Researchers at the U.S. National Institute of Standards (NIST) have developed a system that uses the photobleaching rate of laser-excited fluorophore molecules as a marker to keep tabs on ultraslow flows in microfluidic channels. [Image: S. Kelley/NIST]
The burgeoning field of microfluidics offers visions of lab-on-chip analysis platforms for minute liquid samples, and devices that dispense tiny amounts of drugs at regular intervals. Many such uses require continuous measurement and control of these tiny, flowing liquid fractions. And, as new applications call for lower and lower flow rates through microfluidic channels—as low as tens of nanoliters per minute (nL/min) or less—measuring those flows within acceptable uncertainties becomes a real problem.
A team at the U.S. National Institute of Standards and Technology (NIST) has now proposed an optical solution, which uses the photobleaching rate of flurophore dyes as a sort of speedometer for microfluidic flow rates (Anal. Chem., doi: 10.1021/acs.analchem.9b02056). The researchers report that the system allows the real-time measurement, within 5% accuracy, of flows as low as 10 nL/min through human-hair-thin microfluidic channels.
Current shortfalls
The current standard for low-flow measurements, gravimetric methods, can routinely provide precise flow measurements to 1 microliter per minute (μL/min)—and, with suitable optimization, have achieved low-uncertainty measurement of flow at rates below 10 nL/min. But these results have required integration across five minutes of measurement time. That’s far too long a time window for systems designed, for example, to mete out dose-sensitive cancer drugs at rates of a few nanoliters per minute.

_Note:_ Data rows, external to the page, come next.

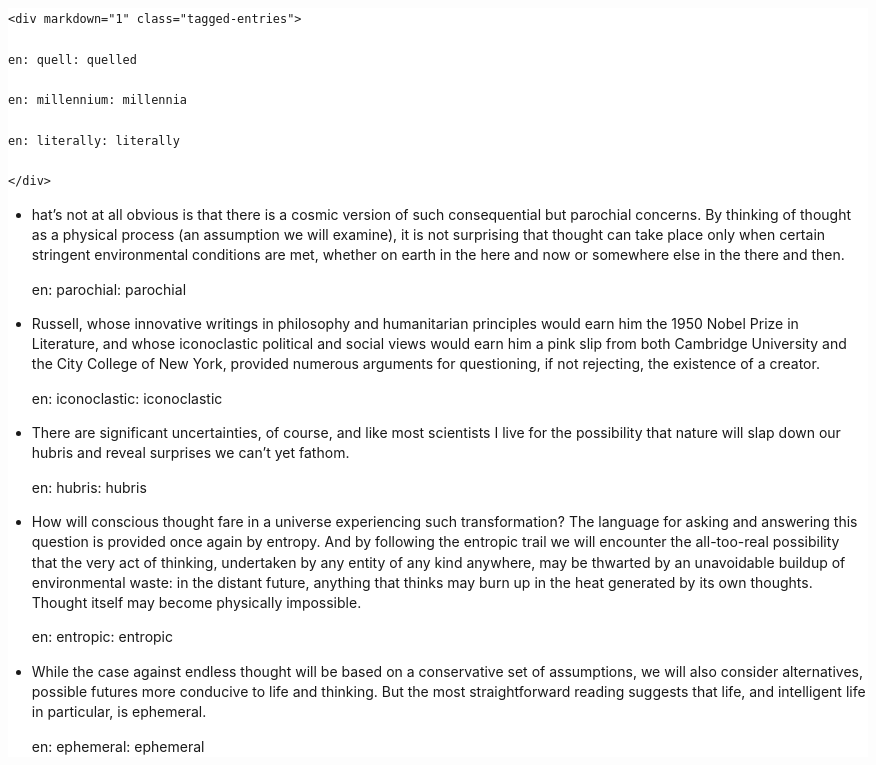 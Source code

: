     <div markdown="1" class="tagged-entries">

    en: quell: quelled

    en: millennium: millennia

    en: literally: literally

    </div>

- hat’s not at all obvious is that there is a cosmic version of such consequential but parochial concerns. By thinking of thought as a physical process (an assumption we will examine), it is not surprising that thought can take place only when certain stringent environmental conditions are met, whether on earth in the here and now or somewhere else in the there and then.

    <div markdown="1" class="tagged-entries">

    en: parochial: parochial

    </div>

- Russell, whose innovative writings in philosophy and humanitarian principles would earn him the 1950 Nobel Prize in Literature, and whose iconoclastic political and social views would earn him a pink slip from both Cambridge University and the City College of New York, provided numerous arguments for questioning, if not rejecting, the existence of a creator.

    <div markdown="1" class="tagged-entries">

    en: iconoclastic: iconoclastic

    </div>

- There are significant uncertainties, of course, and like most scientists I live for the possibility that nature will slap down our hubris and reveal surprises we can’t yet fathom.

    <div markdown="1" class="tagged-entries">

    en: hubris: hubris

    </div>

- How will conscious thought fare in a universe experiencing such transformation? The language for asking and answering this question is provided once again by entropy. And by following the entropic trail we will encounter the all-too-real possibility that the very act of thinking, undertaken by any entity of any kind anywhere, may be thwarted by an unavoidable buildup of environmental waste: in the distant future, anything that thinks may burn up in the heat generated by its own thoughts. Thought itself may become physically impossible.

    <div markdown="1" class="tagged-entries">

    en: entropic: entropic

    </div>

- While the case against endless thought will be based on a conservative set of assumptions, we will also consider alternatives, possible futures more conducive to life and thinking. But the most straightforward reading suggests that life, and intelligent life in particular, is ephemeral. 

    <div markdown="1" class="tagged-entries">

    en: ephemeral: ephemeral
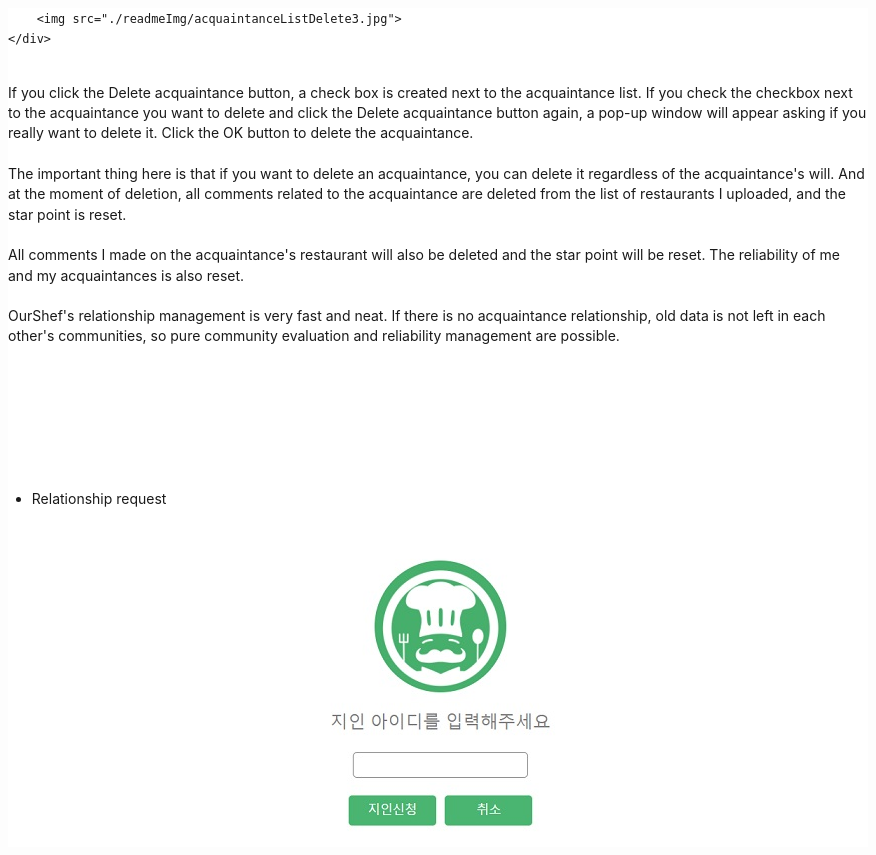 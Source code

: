         <img src="./readmeImg/acquaintanceListDelete3.jpg">
    </div>
<br>
    If you click the Delete acquaintance button, a check box is created next to the acquaintance list. If you check the checkbox next to the acquaintance you want to delete and click the Delete acquaintance button again, a pop-up window will appear asking if you really want to delete it. Click the OK button to delete the acquaintance.<br><br>The important thing here is that if you want to delete an acquaintance, you can delete it regardless of the acquaintance's will. And at the moment of deletion, all comments related to the acquaintance are deleted from the list of restaurants I uploaded, and the star point is reset.<br><br> All comments I made on the acquaintance's restaurant will also be deleted and the  star point will be reset. The reliability of me and my acquaintances is also reset.
<br><br>OurShef's relationship management is very fast and neat. If there is no acquaintance relationship, old data is not left in each other's communities, so pure community evaluation and reliability management are possible.


<br><br>
---

<br>

* Relationship request

<br>
  <div style="text-align:center" align="center">
      <img src="./readmeImg/relationshipRequest1.jpg">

Further, these and other methods depend heavily on the geometry of the channel, temperature and other parameters. And some require the use of microscopes or other bulk components, which limit the prospect of use on microchip-sized devices.
Photobleaching’s positive side
In a theoretical study published in the spring (Phys. Rev. Appl., doi: 10.1103/PhysRevApplied.11.034025) NIST scientists Paul Patrone, Gregory Cooksey and Anthony Kearsley proposed an alternative approach. In their scheme, a known concentration of fluorescent dye molecules are included as markers in the solution flowing through the microfluidic channel. The dye molecules have a known photobleaching threshold—the number of times they can absorb and re-emit photons of laser light before they “burn out” and cease to fluoresce.
Thus, the team reasoned, for fast-flowing liquids exposed to laser excitation across a small length of the microfluidic channel, relatively few dye molecules would photobleach, and a strong fluorescence signal would result. For slower and slower flows, however, the fraction of the dye molecules exposed to enough laser light to burn them out would become proportionally larger, and the corresponding fluorescence signal, integrated across the laser-illuminated region, would become proportionally weaker. A NIST video illustrates the basic concept.
[Video: S. Kelley/NIST]
Experimental testbed
The early theoretical study showed mathematically that this system should have a number of advantages—in particular, that it depended only on fluorescence efficiency, flow rate and laser power, and not on the specific microchannel geometry or flow profile. In a new study, Cooksey, Patrone and Kearsley, joined by colleagues James Hands and Stephen Meek, have now put the system to an experimental test.
They began by using photolithography and soft lithography to create optofluidic devices with channel widths on the order of 25 to 100 μm. On either side of the channel, at a right angle to it, they then connected several optical fibers to handle the excitation and fluorescence measurement of the fluorphore-doped fluid running through the channel. One such fiber was tied to a diode laser to deliver the excitation light, and two others were set up to collect re-emitted fluorescent light from the channel and route it to photodetectors for measurement. Still another fiber, on the opposite side of the channel, would collect transmitted excitation light, to provide a check on the excitation laser’s power.
Next, the researchers flowed through the channel a buffer solution containing 20 or 50 μmol/L solution of fluorescein, a fluorophore with an excitation wavelength of around 488 nm and an emission wavelength of approximately 520 nm. They used a gravity-based system to vary the flow rates through the microfluidic channel, and used the measured fluorescence level to calculate dose–response curves for different flow rates and laser powers.
Real-time results
As expected, the photodetector-measured green fluorescence signal predictably weakened with diminishing flow rates. By calibrating the system’s results against measurements with established flow meters at the lower limit of their sensitivity, the team was able to establish that its system could measure flows as slow as 10 nL/min, with only 5% uncertainty and in real time.
Moreover, the team was able to establish that the optical system, unlike others, could provide sensitive measurements of a “zero flow” state—the point at which flow becomes indistinguishable from diffusion (roughly 0.2 nL/min). That ability, coupled with the scaling relationships from measurements at faster flow rates, opens up the possibility of validating and controlling flows at rates of as little as 2 nL/min, the researchers report.
According to a press release accompanying the work, the team has applied for a patent on the work.